Fresh Fruit

Apparently it’s carambola season here on the island, because the kids and I were lured by a hand-painted STARFRUIT sign to a cardboard box (honor system) alongside someone’s driveway: three star fruit for a buck. I’ve never had tree-ripe star fruit before, and it’s (unsurprisingly) much sweeter than what I’ve had from the store. Really yummy :-)

I’ve bought fresh avocados and mangoes here that way, too. Last year a neighbor gave us a coconut off one of his trees, and this year another neighbor has promised us one of his pineapples (which are a gorgeous red variety and are almost ripe–I can’t wait).

It won’t be citrus season till winter, but citrus sadly goes to waste by the truckload here–people have way too many oranges and tangerines and such to eat, and fruit rots underneath the trees.

I hope the next place we live has some wonderful fruit to replace what we can get here. (Oh, and the seafood…man, would I miss that. How many of you have ever eaten pompano? It’s become by far my favorite fish, and I’ve never seen it anywhere but here.)

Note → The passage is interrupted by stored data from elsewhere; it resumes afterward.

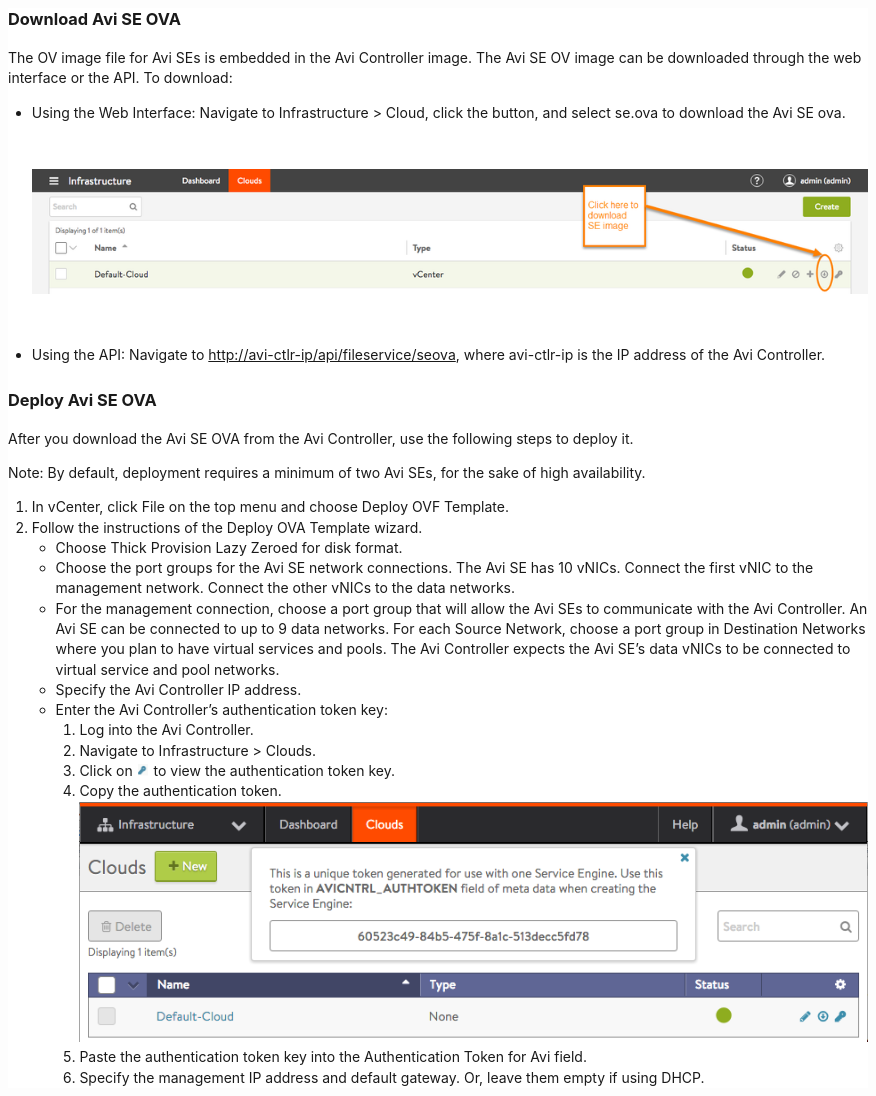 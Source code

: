 ### Download Avi SE OVA

The OV image file for Avi SEs is embedded in the Avi Controller image. The Avi SE OV image can be downloaded through the web interface or the API. To download:

* Using the Web Interface: Navigate to Infrastructure &gt; Cloud, click the button, and select se.ova to download the Avi SE ova. 
<a href="img/VMware-deploy-SE-OVA-download-162-1.png"><img class="alignnone size-full wp-image-9449" src="img/VMware-deploy-SE-OVA-download-162-1.png" alt="VMware-deploy-SE-OVA-download-162" width="1438" height="217"></a>
* Using the API: Navigate to <a href="http://avi-ctlr-ip/api/fileservice/seova">http://avi-ctlr-ip/api/fileservice/seova</a>, where avi-ctlr-ip is the IP address of the Avi Controller. 

<a name="deployloadova"></a>

### Deploy Avi SE OVA

After you download the Avi SE OVA from the Avi Controller, use the following steps to deploy it.

Note: By default, deployment requires a minimum of two Avi SEs, for the sake of high availability.
<ol> 
 <li>In vCenter, click File on the top menu and choose Deploy OVF Template.</li> 
 <li>Follow the instructions of the Deploy OVA Template wizard. 
  <ul> 
   <li>Choose Thick Provision Lazy Zeroed for disk format.</li> 
   <li>Choose the port groups for the Avi SE network connections. The Avi SE has 10 vNICs. Connect the first vNIC to the management network. Connect the other vNICs to the data networks.</li> 
   <li>For the management connection, choose a port group that will allow the Avi SEs to communicate with the Avi Controller. An Avi SE can be connected to up to 9 data networks. For each Source Network, choose a port group in Destination Networks where you plan to have virtual services and pools. The Avi Controller expects the Avi SE’s data vNICs to be connected to virtual service and pool networks.</li> 
   <li>Specify the Avi Controller IP address.</li> 
   <li>Enter the Avi Controller’s authentication token key: 
    <ol> 
     <li>Log into the Avi Controller.</li> 
     <li>Navigate to Infrastructure &gt; Clouds.</li> 
     <li>Click on <img class="alignnone size-full wp-image-3558" src="img/security-key-icon.png" alt="edit-icon" width="13" height="12"> to view the authentication token key.</li> 
     <li>Copy the authentication token. <img title="Image call" src="img/security-copy-token.png" alt="security-copy-token"></li> 
     <li>Paste the authentication token key into the Authentication Token for Avi field.</li> 
     <li>Specify the management IP address and default gateway. Or, leave them empty if using DHCP.</li>  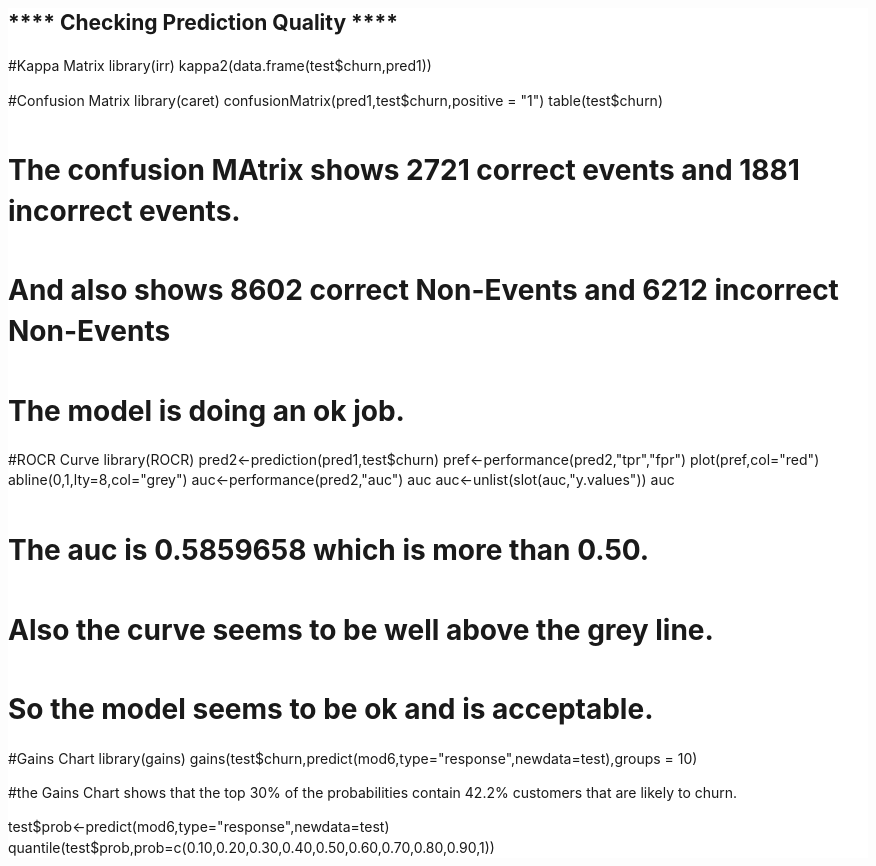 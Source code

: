 
## **** Checking Prediction Quality **** ##

#Kappa Matrix
library(irr)
kappa2(data.frame(test$churn,pred1))

#Confusion Matrix
library(caret)
confusionMatrix(pred1,test$churn,positive = "1")
table(test$churn)


# The confusion MAtrix shows 2721 correct events and 1881 incorrect events. 
# And also shows 8602 correct Non-Events and 6212 incorrect Non-Events 
# The model is doing an ok job.



#ROCR Curve
library(ROCR)
pred2<-prediction(pred1,test$churn)
pref<-performance(pred2,"tpr","fpr")
plot(pref,col="red")
abline(0,1,lty=8,col="grey")
auc<-performance(pred2,"auc")
auc
auc<-unlist(slot(auc,"y.values"))
auc

# The auc is 0.5859658 which is more than 0.50. 
# Also the curve seems to be well above the grey line.
# So the model seems to be ok and is acceptable.


#Gains Chart
library(gains)
gains(test$churn,predict(mod6,type="response",newdata=test),groups = 10)

#the Gains Chart shows that the top 30% of the probabilities contain 42.2% customers that are likely to churn.


test$prob<-predict(mod6,type="response",newdata=test)
quantile(test$prob,prob=c(0.10,0.20,0.30,0.40,0.50,0.60,0.70,0.80,0.90,1))

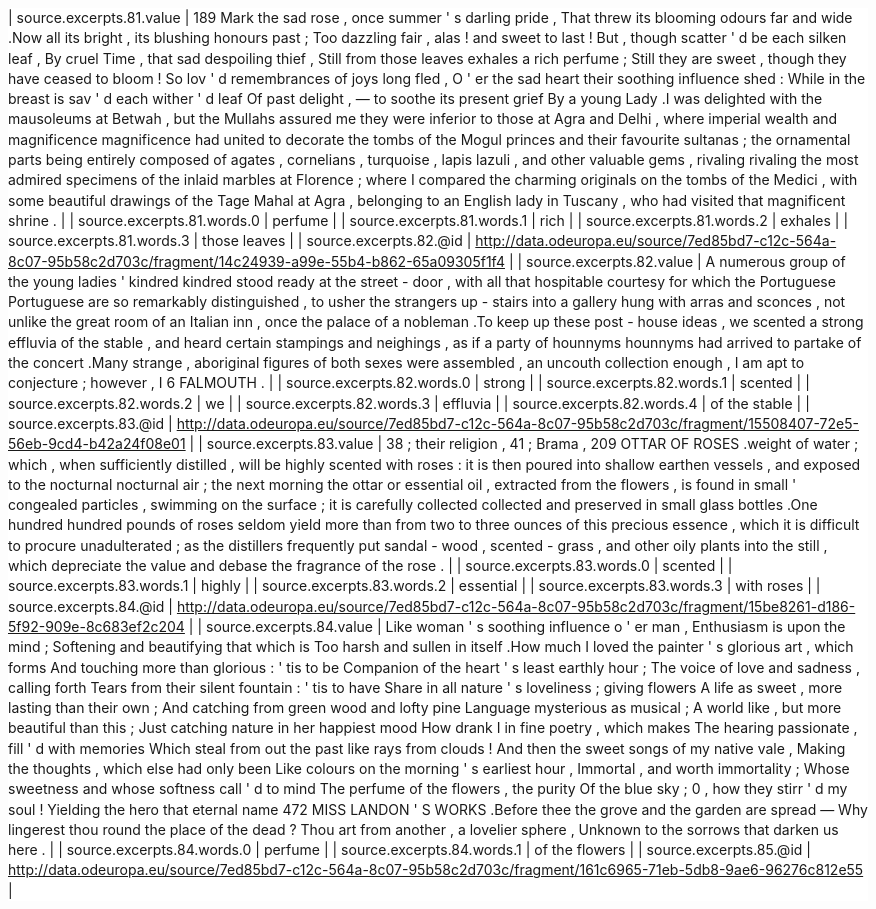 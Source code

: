 | source.excerpts.81.value | 189 Mark the sad rose , once summer ' s darling pride , That threw its blooming odours far and wide .Now all its bright , its blushing honours past ; Too dazzling fair , alas ! and sweet to last ! But , though scatter ' d be each silken leaf , By cruel Time , that sad despoiling thief , Still from those leaves exhales a rich perfume ; Still they are sweet , though they have ceased to bloom ! So lov ' d remembrances of joys long fled , O ' er the sad heart their soothing influence shed : While in the breast is sav ' d each wither ' d leaf Of past delight , — to soothe its present grief By a young Lady .I was delighted with the mausoleums at Betwah , but the Mullahs assured me they were inferior to those at Agra and Delhi , where imperial wealth and magnificence magnificence had united to decorate the tombs of the Mogul princes and their favourite sultanas ; the ornamental parts being entirely composed of agates , cornelians , turquoise , lapis lazuli , and other valuable gems , rivaling rivaling the most admired specimens of the inlaid marbles at Florence ; where I compared the charming originals on the tombs of the Medici , with some beautiful drawings of the Tage Mahal at Agra , belonging to an English lady in Tuscany , who had visited that magnificent shrine . |
| source.excerpts.81.words.0 | perfume |
| source.excerpts.81.words.1 | rich |
| source.excerpts.81.words.2 | exhales |
| source.excerpts.81.words.3 | those leaves |
| source.excerpts.82.@id | http://data.odeuropa.eu/source/7ed85bd7-c12c-564a-8c07-95b58c2d703c/fragment/14c24939-a99e-55b4-b862-65a09305f1f4 |
| source.excerpts.82.value | A numerous group of the young ladies ' kindred kindred stood ready at the street - door , with all that hospitable courtesy for which the Portuguese Portuguese are so remarkably distinguished , to usher the strangers up - stairs into a gallery hung with arras and sconces , not unlike the great room of an Italian inn , once the palace of a nobleman .To keep up these post - house ideas , we scented a strong effluvia of the stable , and heard certain stampings and neighings , as if a party of hounnyms hounnyms had arrived to partake of the concert .Many strange , aboriginal figures of both sexes were assembled , an uncouth collection enough , I am apt to conjecture ; however , I 6 FALMOUTH . |
| source.excerpts.82.words.0 | strong |
| source.excerpts.82.words.1 | scented |
| source.excerpts.82.words.2 | we |
| source.excerpts.82.words.3 | effluvia |
| source.excerpts.82.words.4 | of the stable |
| source.excerpts.83.@id | http://data.odeuropa.eu/source/7ed85bd7-c12c-564a-8c07-95b58c2d703c/fragment/15508407-72e5-56eb-9cd4-b42a24f08e01 |
| source.excerpts.83.value | 38 ; their religion , 41 ; Brama , 209 OTTAR OF ROSES .weight of water ; which , when sufficiently distilled , will be highly scented with roses : it is then poured into shallow earthen vessels , and exposed to the nocturnal nocturnal air ; the next morning the ottar or essential oil , extracted from the flowers , is found in small ' congealed particles , swimming on the surface ; it is carefully collected collected and preserved in small glass bottles .One hundred hundred pounds of roses seldom yield more than from two to three ounces of this precious essence , which it is difficult to procure unadulterated ; as the distillers frequently put sandal - wood , scented - grass , and other oily plants into the still , which depreciate the value and debase the fragrance of the rose . |
| source.excerpts.83.words.0 | scented |
| source.excerpts.83.words.1 | highly |
| source.excerpts.83.words.2 | essential |
| source.excerpts.83.words.3 | with roses |
| source.excerpts.84.@id | http://data.odeuropa.eu/source/7ed85bd7-c12c-564a-8c07-95b58c2d703c/fragment/15be8261-d186-5f92-909e-8c683ef2c204 |
| source.excerpts.84.value | Like woman ' s soothing influence o ' er man , Enthusiasm is upon the mind ; Softening and beautifying that which is Too harsh and sullen in itself .How much I loved the painter ' s glorious art , which forms And touching more than glorious : ' tis to be Companion of the heart ' s least earthly hour ; The voice of love and sadness , calling forth Tears from their silent fountain : ' tis to have Share in all nature ' s loveliness ; giving flowers A life as sweet , more lasting than their own ; And catching from green wood and lofty pine Language mysterious as musical ; A world like , but more beautiful than this ; Just catching nature in her happiest mood How drank I in fine poetry , which makes The hearing passionate , fill ' d with memories Which steal from out the past like rays from clouds ! And then the sweet songs of my native vale , Making the thoughts , which else had only been Like colours on the morning ' s earliest hour , Immortal , and worth immortality ; Whose sweetness and whose softness call ' d to mind The perfume of the flowers , the purity Of the blue sky ; 0 , how they stirr ' d my soul ! Yielding the hero that eternal name 472 MISS LANDON ' S WORKS .Before thee the grove and the garden are spread — Why lingerest thou round the place of the dead ? Thou art from another , a lovelier sphere , Unknown to the sorrows that darken us here . |
| source.excerpts.84.words.0 | perfume |
| source.excerpts.84.words.1 | of the flowers |
| source.excerpts.85.@id | http://data.odeuropa.eu/source/7ed85bd7-c12c-564a-8c07-95b58c2d703c/fragment/161c6965-71eb-5db8-9ae6-96276c812e55 | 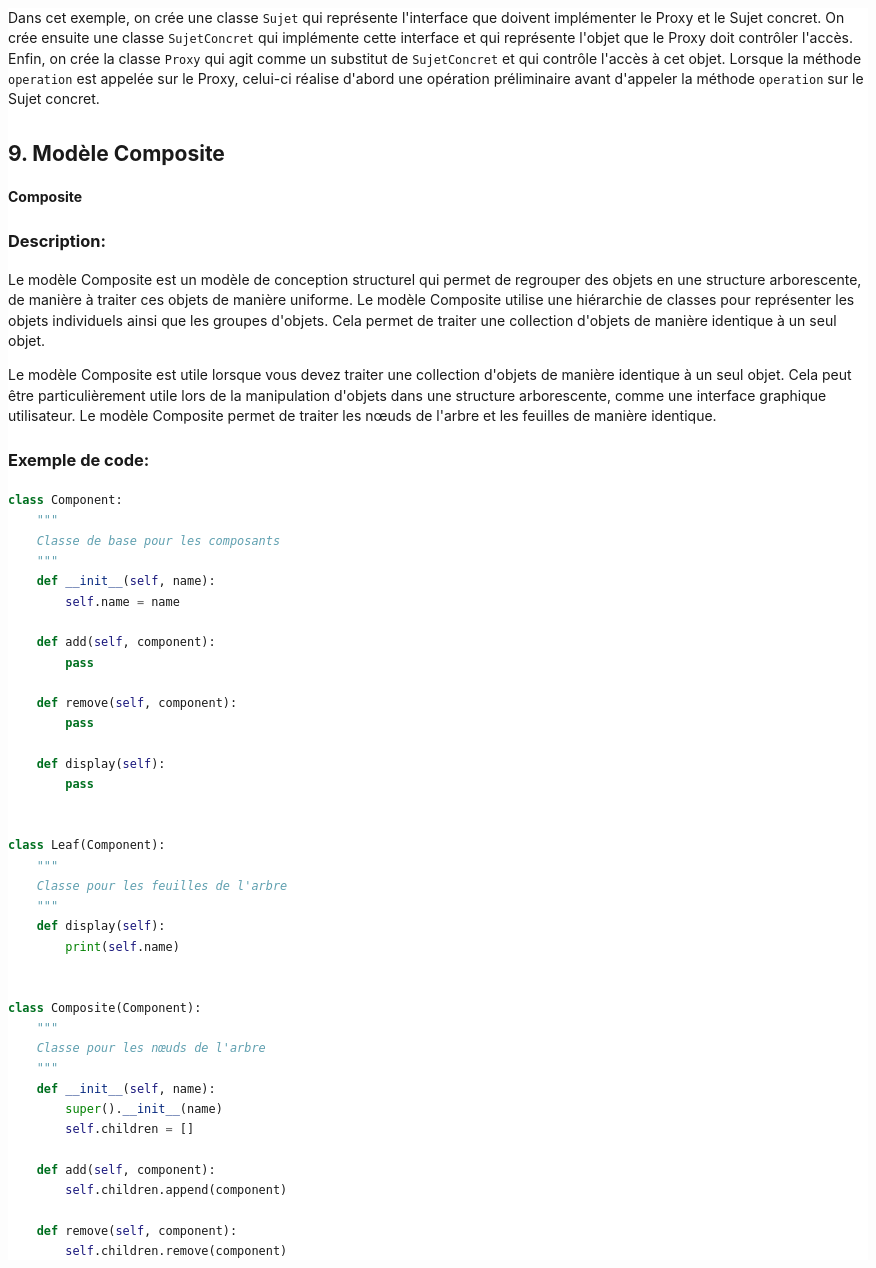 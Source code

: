 Dans cet exemple, on crée une classe `Sujet` qui représente l'interface que doivent implémenter le Proxy et le Sujet concret. On crée ensuite une classe `SujetConcret` qui implémente cette interface et qui représente l'objet que le Proxy doit contrôler l'accès. Enfin, on crée la classe `Proxy` qui agit comme un substitut de `SujetConcret` et qui contrôle l'accès à cet objet. Lorsque la méthode `operation` est appelée sur le Proxy, celui-ci réalise d'abord une opération préliminaire avant d'appeler la méthode `operation` sur le Sujet concret.

## 9. Modèle Composite

**Composite**

### Description:

Le modèle Composite est un modèle de conception structurel qui permet de regrouper des objets en une structure arborescente, de manière à traiter ces objets de manière uniforme. Le modèle Composite utilise une hiérarchie de classes pour représenter les objets individuels ainsi que les groupes d'objets. Cela permet de traiter une collection d'objets de manière identique à un seul objet.

Le modèle Composite est utile lorsque vous devez traiter une collection d'objets de manière identique à un seul objet. Cela peut être particulièrement utile lors de la manipulation d'objets dans une structure arborescente, comme une interface graphique utilisateur. Le modèle Composite permet de traiter les nœuds de l'arbre et les feuilles de manière identique.

### Exemple de code:

```Python
class Component:
    """
    Classe de base pour les composants
    """
    def __init__(self, name):
        self.name = name
    
    def add(self, component):
        pass
    
    def remove(self, component):
        pass
    
    def display(self):
        pass


class Leaf(Component):
    """
    Classe pour les feuilles de l'arbre
    """
    def display(self):
        print(self.name)


class Composite(Component):
    """
    Classe pour les nœuds de l'arbre
    """
    def __init__(self, name):
        super().__init__(name)
        self.children = []
    
    def add(self, component):
        self.children.append(component)
    
    def remove(self, component):
        self.children.remove(component)
``` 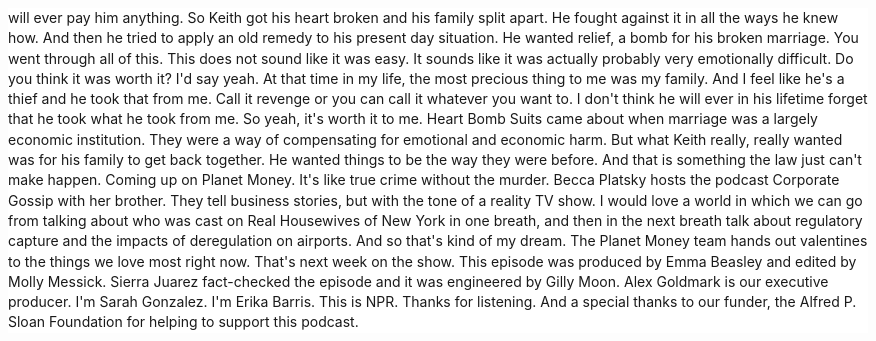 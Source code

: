 will ever pay him anything.
So Keith got his heart broken
and his family split apart.
He fought against it in all the ways he knew how.
And then he tried to apply an old remedy
to his present day situation.
He wanted relief, a bomb for his broken marriage.
You went through all of this.
This does not sound like it was easy.
It sounds like it was actually probably
very emotionally difficult.
Do you think it was worth it?
I'd say yeah.
At that time in my life,
the most precious thing to me was my family.
And I feel like he's a thief and he took that from me.
Call it revenge or you can call it
whatever you want to.
I don't think he will ever in his lifetime forget
that he took what he took from me.
So yeah, it's worth it to me.
Heart Bomb Suits came about when marriage
was a largely economic institution.
They were a way of compensating
for emotional and economic harm.
But what Keith really, really wanted
was for his family to get back together.
He wanted things to be the way they were before.
And that is something the law just can't make happen.
Coming up on Planet Money.
It's like true crime without the murder.
Becca Platsky hosts the podcast
Corporate Gossip with her brother.
They tell business stories,
but with the tone of a reality TV show.
I would love a world in which we can go
from talking about who was cast
on Real Housewives of New York in one breath,
and then in the next breath talk about regulatory capture
and the impacts of deregulation on airports.
And so that's kind of my dream.
The Planet Money team hands out valentines
to the things we love most right now.
That's next week on the show.
This episode was produced by Emma Beasley
and edited by Molly Messick.
Sierra Juarez fact-checked the episode
and it was engineered by Gilly Moon.
Alex Goldmark is our executive producer.
I'm Sarah Gonzalez.
I'm Erika Barris.
This is NPR.
Thanks for listening.
And a special thanks to our funder,
the Alfred P. Sloan Foundation
for helping to support this podcast.
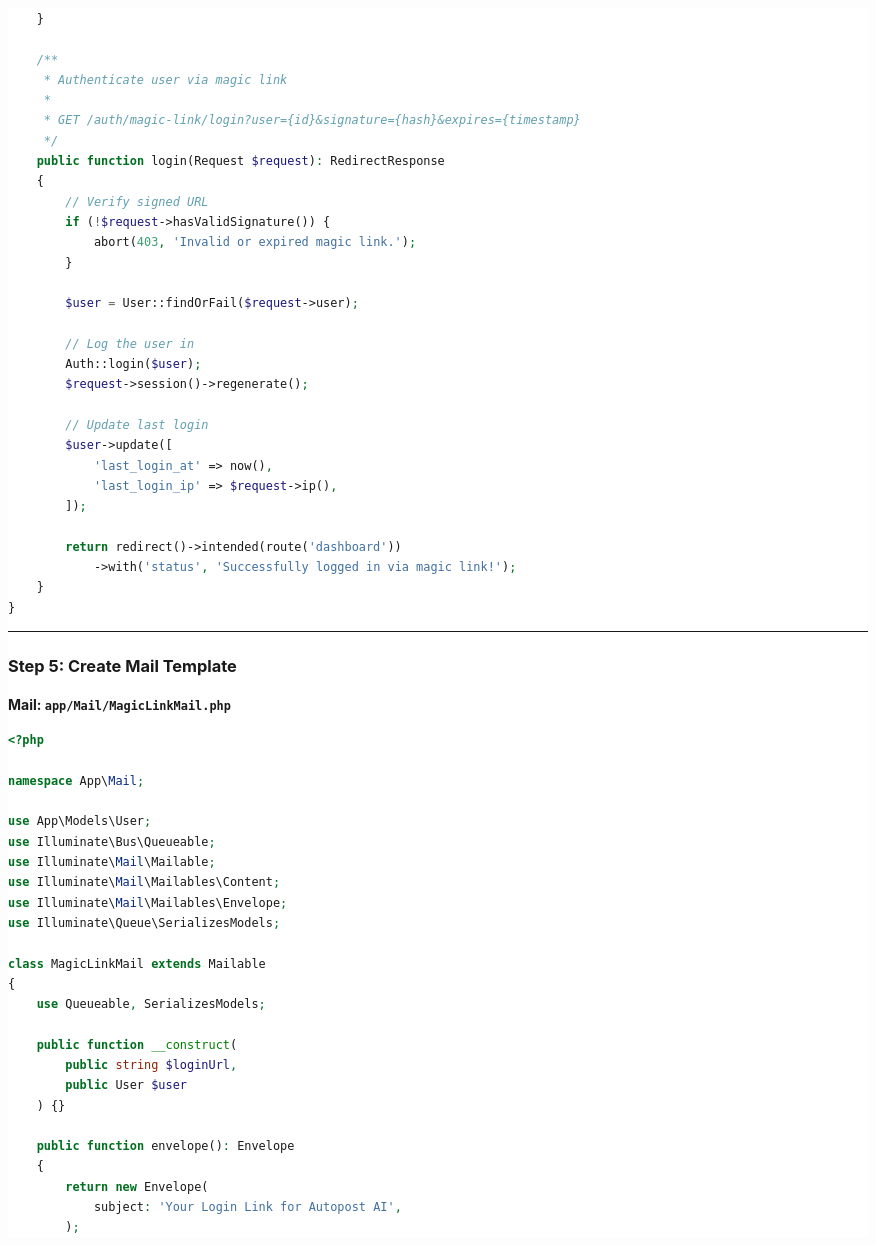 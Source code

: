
 ```php
    }

    /**
     * Authenticate user via magic link
     *
     * GET /auth/magic-link/login?user={id}&signature={hash}&expires={timestamp}
     */
    public function login(Request $request): RedirectResponse
    {
        // Verify signed URL
        if (!$request->hasValidSignature()) {
            abort(403, 'Invalid or expired magic link.');
        }

        $user = User::findOrFail($request->user);

        // Log the user in
        Auth::login($user);
        $request->session()->regenerate();

        // Update last login
        $user->update([
            'last_login_at' => now(),
            'last_login_ip' => $request->ip(),
        ]);

        return redirect()->intended(route('dashboard'))
            ->with('status', 'Successfully logged in via magic link!');
    }
}
```

---

### Step 5: Create Mail Template

**Mail: `app/Mail/MagicLinkMail.php`**

```php
<?php

namespace App\Mail;

use App\Models\User;
use Illuminate\Bus\Queueable;
use Illuminate\Mail\Mailable;
use Illuminate\Mail\Mailables\Content;
use Illuminate\Mail\Mailables\Envelope;
use Illuminate\Queue\SerializesModels;

class MagicLinkMail extends Mailable
{
    use Queueable, SerializesModels;

    public function __construct(
        public string $loginUrl,
        public User $user
    ) {}

    public function envelope(): Envelope
    {
        return new Envelope(
            subject: 'Your Login Link for Autopost AI',
        );
```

Do you have some type of local fresh food where you live that you’d hate doing without? I’d love to hear about it so I’ll have hope for wherever we live this time next year. :-)

11 thoughts on “Fresh Fruit”

  1. Western Oregon, fresh berries. Strawberries, raspberries, blueberries, and blackberries, mostly. Local, cheap. We buy them by the flat, eat them by the handful, and buy ourselves another flat. Mm.

    Except for the blackberries. They grow wild in great thickets by the roadsides. No need to buy those at all.

  2. Sweetcorn. Best sweetcorn in the entire world – Geauga county, Ohio. We can drive two miles up the road to a farm, where a cart sits in the front yard piled high with a fraction of the morning’s harvest. They also have an honor-system jar, four dollars for a dozen. It takes about five minutes to prepare, and it tastes amazing. It’s spoiled me forever against ever buying supermarket corn, which will be a problem when I stop living in rural Ohio.

  3. Sanguinity: I’ve lived in Washington state and enjoyed the fresh berries there. They are utterly amazing.

    Eliza: I’ve lived in Ohio and had the sweetcorn there, too. You never do get used to having to do without it when you live somewhere else. :-)

  4. Hmmmm

    Here in Vermont we have cows. I guess the local food that special is Maple Syrup, and the springtime ritual of “sugar on ice” which is shaved ice and maple syrup.

    I am almost positive that when I leave here, there will be nothing I miss.

  5. In Puerto Rico, we have mangoes, tamarinds, quenepas (don’t know the Engllish word for them, but I think Cubans call them mamoncillos), acerolas (hawthorn berries), grosellas (gooseberries), guavas, bananas, baby bananas (a kind of miniature banana), apple bananas (bananas that actually taste like apples), and fresas (a form of wild raspberry), among other things.

  6. oranges rotting under trees isn’t all bad, apparently. my friend john lazily lets his oranges rot, and he says they taste much better now than when he first moved into his house. :-)

  7. Apples, going out picking them off the tree and eating them on the way home. Fresh pressed cider from apples picked that morning. (We buy three gallons and my husband and the kids drink one on the way home from the orchard).

    Early apple season starts next week and I can’t wait, I make my own apple butter and sauce, and put up several batches of apple slices in sauce and we eat them all winter. I also tried drying apples for the first time last year and we used the last ones last week.

  8. Frank: I haven’t had freshly made maple syrup, but I’m supposing it doesn’t taste too different once it’s bottled.

    Jim: We have those baby bananas here, too. I love them. :-)

    Jonvon: They apparently can store pretty well if they just hang on the tree.

    Monder: We had a few apple trees on a peach farm I lived on in Texas, but I bet the apples from a cold state are much better. (Our peaches were to die for, though. Mmmmm, I miss those.)

  9. i probably wasn’t real clear… hehe, em, what i meant was the ones that eventually fall end up as fertilizer, and then the new oranges that grow the next season taste a lot better.

    if only i had an editor for blog comments… :-)

  10. Here in Northeastern Pnnsylvania we grow some of the best tomatoes you will ever taste. Some believe this is due to the large amounts of acid rain we get courtesy of our dear friends in the Midwest.

    We are at the peak of the tomato season right now, and the Pittston Tomato Festival is in full swing. When I get home today I will be making a pizza and some spaghetti sauce from tomatoes that are currently on the vines in my garden. I couldn’t imagine being forced to settle for bland supermarket tomatoes.